▸ RECORDS PROVIDED:
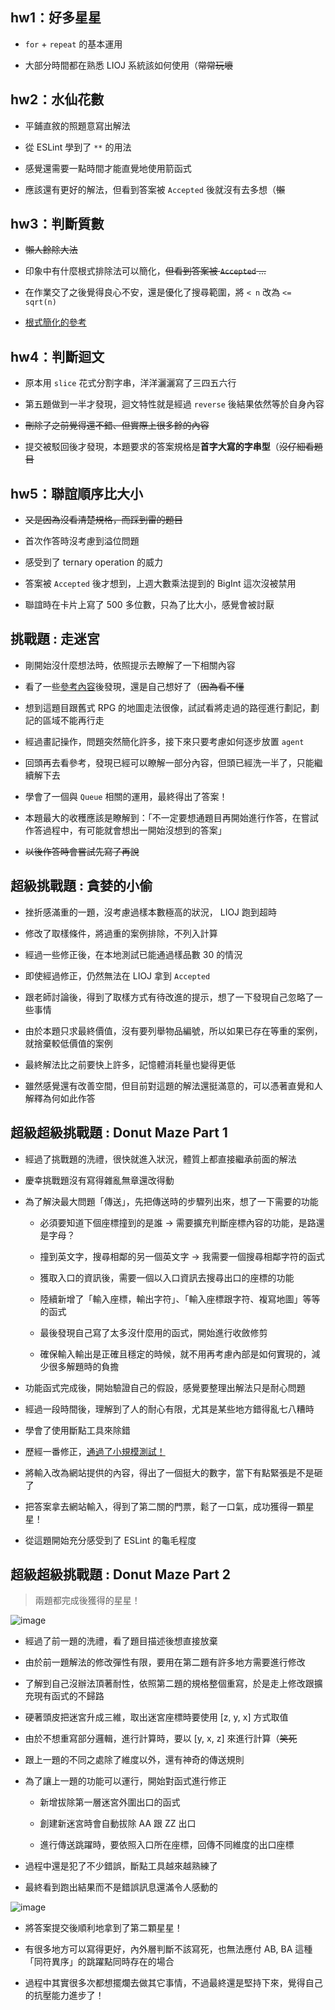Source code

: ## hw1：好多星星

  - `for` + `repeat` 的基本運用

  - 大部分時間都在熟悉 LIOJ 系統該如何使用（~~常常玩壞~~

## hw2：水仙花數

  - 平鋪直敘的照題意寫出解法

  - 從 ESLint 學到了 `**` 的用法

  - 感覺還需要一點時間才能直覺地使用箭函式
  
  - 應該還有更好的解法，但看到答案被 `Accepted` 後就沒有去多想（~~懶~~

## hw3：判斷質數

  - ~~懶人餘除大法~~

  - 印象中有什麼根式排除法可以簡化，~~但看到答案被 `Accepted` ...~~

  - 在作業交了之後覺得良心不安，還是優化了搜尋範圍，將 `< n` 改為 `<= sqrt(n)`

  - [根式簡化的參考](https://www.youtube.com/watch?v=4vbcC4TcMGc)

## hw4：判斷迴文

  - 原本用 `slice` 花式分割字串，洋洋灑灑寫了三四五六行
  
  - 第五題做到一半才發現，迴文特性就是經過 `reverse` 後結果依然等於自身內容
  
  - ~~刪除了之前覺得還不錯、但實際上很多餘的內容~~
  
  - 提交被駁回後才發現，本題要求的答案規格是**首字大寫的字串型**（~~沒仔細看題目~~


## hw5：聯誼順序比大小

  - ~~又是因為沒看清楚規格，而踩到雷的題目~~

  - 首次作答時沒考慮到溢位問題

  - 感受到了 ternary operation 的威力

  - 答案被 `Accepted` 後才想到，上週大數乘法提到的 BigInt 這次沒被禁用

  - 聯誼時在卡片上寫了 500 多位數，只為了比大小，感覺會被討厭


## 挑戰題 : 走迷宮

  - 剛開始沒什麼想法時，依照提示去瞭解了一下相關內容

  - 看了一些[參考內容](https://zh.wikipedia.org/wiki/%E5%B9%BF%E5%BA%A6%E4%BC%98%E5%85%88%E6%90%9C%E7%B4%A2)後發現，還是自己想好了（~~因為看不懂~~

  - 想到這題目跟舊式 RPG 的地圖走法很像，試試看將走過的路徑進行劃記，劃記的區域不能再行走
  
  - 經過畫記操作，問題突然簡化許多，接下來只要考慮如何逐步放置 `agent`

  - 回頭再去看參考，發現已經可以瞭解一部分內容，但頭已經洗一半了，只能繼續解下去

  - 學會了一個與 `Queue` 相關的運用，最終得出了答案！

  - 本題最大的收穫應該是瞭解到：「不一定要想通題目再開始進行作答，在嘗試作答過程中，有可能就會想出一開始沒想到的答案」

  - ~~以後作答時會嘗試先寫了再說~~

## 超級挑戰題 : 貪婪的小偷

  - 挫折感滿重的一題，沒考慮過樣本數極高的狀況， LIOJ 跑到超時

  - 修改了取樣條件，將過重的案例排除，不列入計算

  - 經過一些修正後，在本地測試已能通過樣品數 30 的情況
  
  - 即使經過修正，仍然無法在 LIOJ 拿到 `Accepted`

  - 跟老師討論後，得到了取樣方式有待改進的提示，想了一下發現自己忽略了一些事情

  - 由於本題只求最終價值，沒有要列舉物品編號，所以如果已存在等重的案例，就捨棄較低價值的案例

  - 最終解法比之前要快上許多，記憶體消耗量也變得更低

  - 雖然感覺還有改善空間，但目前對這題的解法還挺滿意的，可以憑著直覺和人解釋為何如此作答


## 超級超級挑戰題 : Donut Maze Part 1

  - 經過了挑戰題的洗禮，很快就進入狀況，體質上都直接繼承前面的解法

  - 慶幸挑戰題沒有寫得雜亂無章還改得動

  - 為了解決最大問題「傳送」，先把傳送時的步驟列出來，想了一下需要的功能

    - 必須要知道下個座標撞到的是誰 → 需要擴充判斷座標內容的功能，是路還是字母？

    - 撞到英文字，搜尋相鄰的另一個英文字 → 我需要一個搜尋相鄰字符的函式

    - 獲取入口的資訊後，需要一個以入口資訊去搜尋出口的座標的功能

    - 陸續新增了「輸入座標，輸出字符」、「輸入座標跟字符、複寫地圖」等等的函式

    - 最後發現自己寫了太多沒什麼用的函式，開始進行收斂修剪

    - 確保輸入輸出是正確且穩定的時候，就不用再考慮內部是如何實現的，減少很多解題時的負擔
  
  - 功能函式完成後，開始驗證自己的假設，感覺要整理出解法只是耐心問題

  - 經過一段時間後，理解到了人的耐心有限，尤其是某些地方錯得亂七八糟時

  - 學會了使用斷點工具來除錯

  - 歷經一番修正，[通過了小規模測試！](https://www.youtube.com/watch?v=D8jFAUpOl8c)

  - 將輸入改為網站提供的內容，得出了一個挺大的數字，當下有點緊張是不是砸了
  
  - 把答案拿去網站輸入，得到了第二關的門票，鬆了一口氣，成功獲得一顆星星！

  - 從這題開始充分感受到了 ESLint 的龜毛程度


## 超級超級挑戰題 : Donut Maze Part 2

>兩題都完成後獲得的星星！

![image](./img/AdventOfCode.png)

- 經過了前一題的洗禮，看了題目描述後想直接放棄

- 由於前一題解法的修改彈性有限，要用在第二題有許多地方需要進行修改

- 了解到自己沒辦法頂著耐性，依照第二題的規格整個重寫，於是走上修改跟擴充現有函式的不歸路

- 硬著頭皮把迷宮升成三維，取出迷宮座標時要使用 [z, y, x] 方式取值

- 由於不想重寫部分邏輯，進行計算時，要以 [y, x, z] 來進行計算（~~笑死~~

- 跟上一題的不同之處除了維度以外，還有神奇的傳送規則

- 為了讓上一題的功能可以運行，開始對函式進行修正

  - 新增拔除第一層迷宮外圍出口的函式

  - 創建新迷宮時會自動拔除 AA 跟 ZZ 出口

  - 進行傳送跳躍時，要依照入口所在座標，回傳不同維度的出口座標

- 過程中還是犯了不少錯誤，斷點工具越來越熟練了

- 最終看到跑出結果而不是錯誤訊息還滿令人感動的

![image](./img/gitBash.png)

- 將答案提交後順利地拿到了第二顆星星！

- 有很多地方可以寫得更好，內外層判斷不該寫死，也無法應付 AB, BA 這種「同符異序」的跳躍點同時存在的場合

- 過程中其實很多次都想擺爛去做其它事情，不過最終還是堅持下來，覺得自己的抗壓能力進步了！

▸ REQUIRED WORK:
In the listing above, locate the line containing "- 感覺還需要一點時間才能直覺地使用箭函式" and the line containing "- 慶幸挑戰題沒有寫得雜亂無章還改得動". Transcribe those two lines and everything between them, exactly as written.

▸ WRITTEN REPLY:
  - 感覺還需要一點時間才能直覺地使用箭函式
  
  - 應該還有更好的解法，但看到答案被 `Accepted` 後就沒有去多想（~~懶~~

## hw3：判斷質數

  - ~~懶人餘除大法~~

  - 印象中有什麼根式排除法可以簡化，~~但看到答案被 `Accepted` ...~~

  - 在作業交了之後覺得良心不安，還是優化了搜尋範圍，將 `< n` 改為 `<= sqrt(n)`

  - [根式簡化的參考](https://www.youtube.com/watch?v=4vbcC4TcMGc)

## hw4：判斷迴文

  - 原本用 `slice` 花式分割字串，洋洋灑灑寫了三四五六行
  
  - 第五題做到一半才發現，迴文特性就是經過 `reverse` 後結果依然等於自身內容
  
  - ~~刪除了之前覺得還不錯、但實際上很多餘的內容~~
  
  - 提交被駁回後才發現，本題要求的答案規格是**首字大寫的字串型**（~~沒仔細看題目~~


## hw5：聯誼順序比大小

  - ~~又是因為沒看清楚規格，而踩到雷的題目~~

  - 首次作答時沒考慮到溢位問題

  - 感受到了 ternary operation 的威力

  - 答案被 `Accepted` 後才想到，上週大數乘法提到的 BigInt 這次沒被禁用

  - 聯誼時在卡片上寫了 500 多位數，只為了比大小，感覺會被討厭


## 挑戰題 : 走迷宮

  - 剛開始沒什麼想法時，依照提示去瞭解了一下相關內容

  - 看了一些[參考內容](https://zh.wikipedia.org/wiki/%E5%B9%BF%E5%BA%A6%E4%BC%98%E5%85%88%E6%90%9C%E7%B4%A2)後發現，還是自己想好了（~~因為看不懂~~

  - 想到這題目跟舊式 RPG 的地圖走法很像，試試看將走過的路徑進行劃記，劃記的區域不能再行走
  
  - 經過畫記操作，問題突然簡化許多，接下來只要考慮如何逐步放置 `agent`

  - 回頭再去看參考，發現已經可以瞭解一部分內容，但頭已經洗一半了，只能繼續解下去

  - 學會了一個與 `Queue` 相關的運用，最終得出了答案！

  - 本題最大的收穫應該是瞭解到：「不一定要想通題目再開始進行作答，在嘗試作答過程中，有可能就會想出一開始沒想到的答案」

  - ~~以後作答時會嘗試先寫了再說~~

## 超級挑戰題 : 貪婪的小偷

  - 挫折感滿重的一題，沒考慮過樣本數極高的狀況， LIOJ 跑到超時

  - 修改了取樣條件，將過重的案例排除，不列入計算

  - 經過一些修正後，在本地測試已能通過樣品數 30 的情況
  
  - 即使經過修正，仍然無法在 LIOJ 拿到 `Accepted`

  - 跟老師討論後，得到了取樣方式有待改進的提示，想了一下發現自己忽略了一些事情

  - 由於本題只求最終價值，沒有要列舉物品編號，所以如果已存在等重的案例，就捨棄較低價值的案例

  - 最終解法比之前要快上許多，記憶體消耗量也變得更低

  - 雖然感覺還有改善空間，但目前對這題的解法還挺滿意的，可以憑著直覺和人解釋為何如此作答


## 超級超級挑戰題 : Donut Maze Part 1

  - 經過了挑戰題的洗禮，很快就進入狀況，體質上都直接繼承前面的解法

  - 慶幸挑戰題沒有寫得雜亂無章還改得動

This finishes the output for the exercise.